Let’s walk through a few examples of queries on a data set of US flight delays with date, delay, distance, origin, and destination. ⁴ In our example, we will load a CSV file with over a million records. Using a schema for the CSV, we read data into a DataFrame and register the DataFrame as a temporary view (more on temporary views shortly) so we can query it with SQL.

For query examples, see all the code snippets in Examples 4-1 through 4-5, and for the entire example notebook in Python and Scala, see the code in the Learning Spark v2 GitHub⁵ repo.
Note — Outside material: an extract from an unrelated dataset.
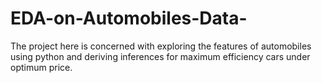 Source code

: # EDA-on-Automobiles-Data-
The project here is concerned with exploring the features of automobiles using python and deriving inferences for maximum efficiency cars under optimum price.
All these examples of SQL queries offer you a taste in how to use SQL in your Spark application using the spark.sql programmatic interface.⁶ Similar to the DataFrame API, this interface lets you query structured data in your Spark application.

Normally, in a standalone Spark application, you will have to create a SparkSession instance, as shown in the example below. However, in a Spark shell or Databricks notebook, the SparkSession is created for you, named appropriately as spark.

Example 4-3. Example 4-1. Creating SparkSession loading US departure flight data set and registering a temporary view in Scala

val csvFile = …         // path to your dataset; 
val spark = SparkSession
         .builder
         .appName("SparkSQLExampleApp")
.getOrCreate()
// define our schema as before
val schema = StructType(StructField("date", StringType, false),
         StructField("delay", IntegerType, false),
         StructField("distance", IntegerType, false),
StructField("origin", StringType, false),
StructField("destination", StringType, false))
// read and create a temporary view
spark.read.schema(schema).csv(csvFile).createOrReplaceTempView("us_delay_flights_tbl")

Example 4-3. Example 4-2. Creating SparkSession loading US departure flight data set and registering a temporary view in Python

     csvFile = …             # path to your dataset
       # create a SparkSession
       spark = (SparkSession
                .builder
                .appName("SparkSQLExampleApp")
                .getOrCreate())
      # define a schema
      schema = StructType([
           StructField("date", StringType(), False),
           StructField("delay", IntegerType(), False),
           StructField("distance", IntegerType(), False),
           StructField("origin", StringType(), False),
           StructField("destination", StringType(), False)])
    # read the data and create a temporary view spark.read.schema(schema).csv(csv_file).createOrReplaceTempView("us_delay_flights_tbl")

Note

Another way to define this schema is to use SQL DDL string. You may choose to use either. For example:

    // in Scala
    val schema = “date STRING, delay INT, distance INT, origin STRING”, destination STRING”
    # In Python
    schema = “`date` STRING, `delay`INT, `distance` INT, `origin` STRING, `destination` STRING”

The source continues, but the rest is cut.